The data below should be copied out exactly, with its pictures omitted.

== Segment start ==

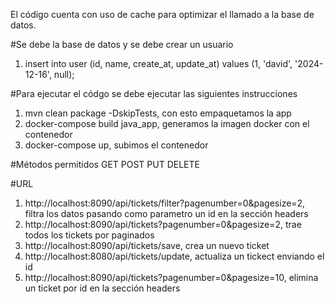 El código cuenta con uso de cache para optimizar el llamado a la base de datos.

#Se debe la base de datos y se debe crear un usuario
1. insert into user (id, name, create_at, update_at) values (1, 'david', '2024-12-16', null);

#Para ejecutar el códgo se debe ejecutar las siguientes instrucciones
1. mvn clean package -DskipTests, con esto empaquetamos la app
2. docker-compose build java_app, generamos la imagen docker con el contenedor
3. docker-compose up, subimos el contenedor

#Métodos permitidos
GET
POST
PUT
DELETE

#URL
1. http://localhost:8090/api/tickets/filter?pagenumber=0&pagesize=2, filtra los datos pasando como parametro un id en la sección headers
2. http://localhost:8090/api/tickets?pagenumber=0&pagesize=2, trae todos los tickets por paginados
3. http://localhost:8090/api/tickets/save, crea un nuevo ticket
4. http://localhost:8080/api/tickets/update, actualiza un tickect enviando el id
5. http://localhost:8090/api/tickets?pagenumber=0&pagesize=10, elimina un ticket por id en la sección headers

== Segment end ==

*Solution to this problem:*
 El código cuenta con uso de cache para optimizar el llamado a la base de datos.

#Se debe la base de datos y se debe crear un usuario
1. insert into user (id, name, create_at, update_at) values (1, 'david', '2024-12-16', null);

#Para ejecutar el códgo se debe ejecutar las siguientes instrucciones
1. mvn clean package -DskipTests, con esto empaquetamos la app
2. docker-compose build java_app, generamos la imagen docker con el contenedor
3. docker-compose up, subimos el contenedor

#Métodos permitidos
GET
POST
PUT
DELETE

#URL
1. http://localhost:8090/api/tickets/filter?pagenumber=0&pagesize=2, filtra los datos pasando como parametro un id en la sección headers
2. http://localhost:8090/api/tickets?pagenumber=0&pagesize=2, trae todos los tickets por paginados
3. http://localhost:8090/api/tickets/save, crea un nuevo ticket
4. http://localhost:8080/api/tickets/update, actualiza un tickect enviando el id
5. http://localhost:8090/api/tickets?pagenumber=0&pagesize=10, elimina un ticket por id en la sección headers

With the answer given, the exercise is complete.